⟨
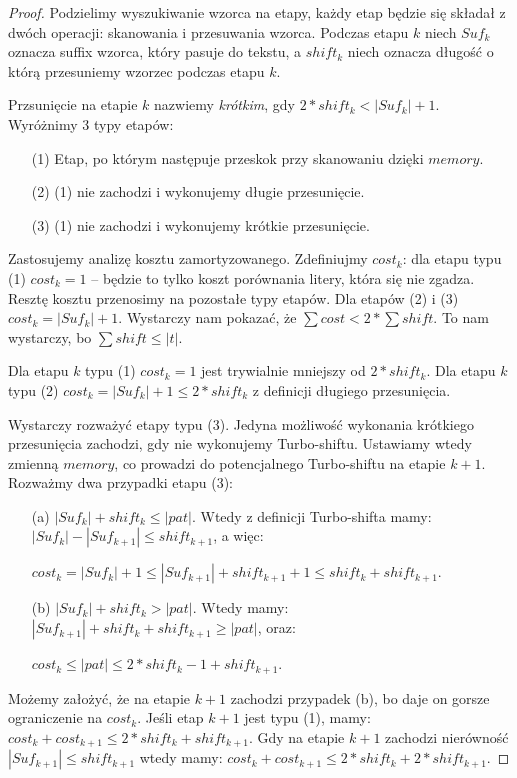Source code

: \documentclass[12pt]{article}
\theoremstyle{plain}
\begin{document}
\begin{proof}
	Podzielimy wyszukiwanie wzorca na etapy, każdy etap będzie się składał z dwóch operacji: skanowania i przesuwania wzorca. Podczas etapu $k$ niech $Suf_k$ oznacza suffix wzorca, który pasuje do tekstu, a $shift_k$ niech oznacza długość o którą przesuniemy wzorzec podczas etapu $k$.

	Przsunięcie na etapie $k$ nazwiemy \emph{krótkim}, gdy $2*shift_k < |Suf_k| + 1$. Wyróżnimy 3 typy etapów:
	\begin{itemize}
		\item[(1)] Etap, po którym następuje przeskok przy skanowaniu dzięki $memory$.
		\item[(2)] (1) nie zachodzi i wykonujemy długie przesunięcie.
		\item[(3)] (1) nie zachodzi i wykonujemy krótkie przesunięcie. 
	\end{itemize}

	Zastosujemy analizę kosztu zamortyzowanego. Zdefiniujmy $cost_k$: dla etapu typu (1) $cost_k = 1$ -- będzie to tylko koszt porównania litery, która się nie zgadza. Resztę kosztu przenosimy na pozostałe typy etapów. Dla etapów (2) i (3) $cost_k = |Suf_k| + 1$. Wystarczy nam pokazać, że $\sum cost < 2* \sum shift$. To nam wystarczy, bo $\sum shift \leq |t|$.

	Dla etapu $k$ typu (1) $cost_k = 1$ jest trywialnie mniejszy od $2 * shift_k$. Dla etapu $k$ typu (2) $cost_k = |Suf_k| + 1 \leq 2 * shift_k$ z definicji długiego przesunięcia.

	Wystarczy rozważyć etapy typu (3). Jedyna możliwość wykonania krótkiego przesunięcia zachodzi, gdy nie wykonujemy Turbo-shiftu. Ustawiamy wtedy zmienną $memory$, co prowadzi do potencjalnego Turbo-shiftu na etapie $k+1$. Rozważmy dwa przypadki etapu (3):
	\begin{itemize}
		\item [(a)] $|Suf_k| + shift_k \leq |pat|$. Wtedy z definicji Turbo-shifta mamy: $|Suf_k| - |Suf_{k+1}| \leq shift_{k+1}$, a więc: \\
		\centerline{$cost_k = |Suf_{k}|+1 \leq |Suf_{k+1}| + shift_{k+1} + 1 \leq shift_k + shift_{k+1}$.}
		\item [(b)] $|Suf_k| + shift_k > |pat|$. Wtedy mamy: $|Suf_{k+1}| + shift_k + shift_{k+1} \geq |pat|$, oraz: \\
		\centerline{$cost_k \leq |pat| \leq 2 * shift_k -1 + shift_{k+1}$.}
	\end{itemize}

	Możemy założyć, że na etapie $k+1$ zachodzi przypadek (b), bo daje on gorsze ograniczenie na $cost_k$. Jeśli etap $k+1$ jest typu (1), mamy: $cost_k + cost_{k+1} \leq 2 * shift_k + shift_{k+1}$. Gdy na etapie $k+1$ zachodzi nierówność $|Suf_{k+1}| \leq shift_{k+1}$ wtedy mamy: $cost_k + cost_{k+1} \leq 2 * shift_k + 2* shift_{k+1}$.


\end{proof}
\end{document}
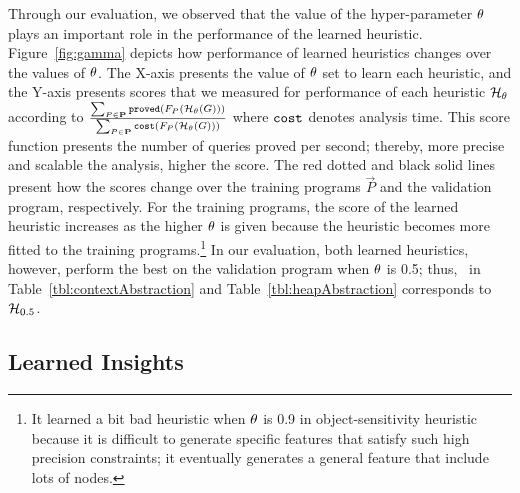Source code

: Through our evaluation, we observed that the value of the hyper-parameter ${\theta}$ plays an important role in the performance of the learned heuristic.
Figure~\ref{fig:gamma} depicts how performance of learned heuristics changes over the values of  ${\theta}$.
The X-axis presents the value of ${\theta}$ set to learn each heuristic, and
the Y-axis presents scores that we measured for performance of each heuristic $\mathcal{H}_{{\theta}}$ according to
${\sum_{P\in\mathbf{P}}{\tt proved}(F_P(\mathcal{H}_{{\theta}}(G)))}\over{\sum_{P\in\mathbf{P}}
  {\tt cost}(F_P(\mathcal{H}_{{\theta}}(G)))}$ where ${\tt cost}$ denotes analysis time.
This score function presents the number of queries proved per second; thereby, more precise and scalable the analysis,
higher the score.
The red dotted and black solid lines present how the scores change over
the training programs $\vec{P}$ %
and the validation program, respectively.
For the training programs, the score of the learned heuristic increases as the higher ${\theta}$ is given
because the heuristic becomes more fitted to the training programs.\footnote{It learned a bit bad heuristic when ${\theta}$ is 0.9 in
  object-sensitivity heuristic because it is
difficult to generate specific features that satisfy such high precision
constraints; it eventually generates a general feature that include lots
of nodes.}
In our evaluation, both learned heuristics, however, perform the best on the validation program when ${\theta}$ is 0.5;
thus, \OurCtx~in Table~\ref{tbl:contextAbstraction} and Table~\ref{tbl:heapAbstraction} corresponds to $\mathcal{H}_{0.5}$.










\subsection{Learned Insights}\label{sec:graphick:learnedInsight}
⟩
From first line to last, return the records verbatim without their pictures.

Source code

: \documentclass[12pt]{article}
\theoremstyle{plain}
\begin{document}
\begin{proof}
	Podzielimy wyszukiwanie wzorca na etapy, każdy etap będzie się składał z dwóch operacji: skanowania i przesuwania wzorca. Podczas etapu $k$ niech $Suf_k$ oznacza suffix wzorca, który pasuje do tekstu, a $shift_k$ niech oznacza długość o którą przesuniemy wzorzec podczas etapu $k$.

	Przsunięcie na etapie $k$ nazwiemy \emph{krótkim}, gdy $2*shift_k < |Suf_k| + 1$. Wyróżnimy 3 typy etapów:
	\begin{itemize}
		\item[(1)] Etap, po którym następuje przeskok przy skanowaniu dzięki $memory$.
		\item[(2)] (1) nie zachodzi i wykonujemy długie przesunięcie.
		\item[(3)] (1) nie zachodzi i wykonujemy krótkie przesunięcie. 
	\end{itemize}

	Zastosujemy analizę kosztu zamortyzowanego. Zdefiniujmy $cost_k$: dla etapu typu (1) $cost_k = 1$ -- będzie to tylko koszt porównania litery, która się nie zgadza. Resztę kosztu przenosimy na pozostałe typy etapów. Dla etapów (2) i (3) $cost_k = |Suf_k| + 1$. Wystarczy nam pokazać, że $\sum cost < 2* \sum shift$. To nam wystarczy, bo $\sum shift \leq |t|$.

	Dla etapu $k$ typu (1) $cost_k = 1$ jest trywialnie mniejszy od $2 * shift_k$. Dla etapu $k$ typu (2) $cost_k = |Suf_k| + 1 \leq 2 * shift_k$ z definicji długiego przesunięcia.

	Wystarczy rozważyć etapy typu (3). Jedyna możliwość wykonania krótkiego przesunięcia zachodzi, gdy nie wykonujemy Turbo-shiftu. Ustawiamy wtedy zmienną $memory$, co prowadzi do potencjalnego Turbo-shiftu na etapie $k+1$. Rozważmy dwa przypadki etapu (3):
	\begin{itemize}
		\item [(a)] $|Suf_k| + shift_k \leq |pat|$. Wtedy z definicji Turbo-shifta mamy: $|Suf_k| - |Suf_{k+1}| \leq shift_{k+1}$, a więc: \\
		\centerline{$cost_k = |Suf_{k}|+1 \leq |Suf_{k+1}| + shift_{k+1} + 1 \leq shift_k + shift_{k+1}$.}
		\item [(b)] $|Suf_k| + shift_k > |pat|$. Wtedy mamy: $|Suf_{k+1}| + shift_k + shift_{k+1} \geq |pat|$, oraz: \\
		\centerline{$cost_k \leq |pat| \leq 2 * shift_k -1 + shift_{k+1}$.}
	\end{itemize}

	Możemy założyć, że na etapie $k+1$ zachodzi przypadek (b), bo daje on gorsze ograniczenie na $cost_k$. Jeśli etap $k+1$ jest typu (1), mamy: $cost_k + cost_{k+1} \leq 2 * shift_k + shift_{k+1}$. Gdy na etapie $k+1$ zachodzi nierówność $|Suf_{k+1}| \leq shift_{k+1}$ wtedy mamy: $cost_k + cost_{k+1} \leq 2 * shift_k + 2* shift_{k+1}$.


\end{proof}
\end{document}
Source code

: Through our evaluation, we observed that the value of the hyper-parameter ${\theta}$ plays an important role in the performance of the learned heuristic.
Figure~\ref{fig:gamma} depicts how performance of learned heuristics changes over the values of  ${\theta}$.
The X-axis presents the value of ${\theta}$ set to learn each heuristic, and
the Y-axis presents scores that we measured for performance of each heuristic $\mathcal{H}_{{\theta}}$ according to
${\sum_{P\in\mathbf{P}}{\tt proved}(F_P(\mathcal{H}_{{\theta}}(G)))}\over{\sum_{P\in\mathbf{P}}
  {\tt cost}(F_P(\mathcal{H}_{{\theta}}(G)))}$ where ${\tt cost}$ denotes analysis time.
This score function presents the number of queries proved per second; thereby, more precise and scalable the analysis,
higher the score.
The red dotted and black solid lines present how the scores change over
the training programs $\vec{P}$ %
and the validation program, respectively.
For the training programs, the score of the learned heuristic increases as the higher ${\theta}$ is given
because the heuristic becomes more fitted to the training programs.\footnote{It learned a bit bad heuristic when ${\theta}$ is 0.9 in
  object-sensitivity heuristic because it is
difficult to generate specific features that satisfy such high precision
constraints; it eventually generates a general feature that include lots
of nodes.}
In our evaluation, both learned heuristics, however, perform the best on the validation program when ${\theta}$ is 0.5;
thus, \OurCtx~in Table~\ref{tbl:contextAbstraction} and Table~\ref{tbl:heapAbstraction} corresponds to $\mathcal{H}_{0.5}$.










\subsection{Learned Insights}\label{sec:graphick:learnedInsight}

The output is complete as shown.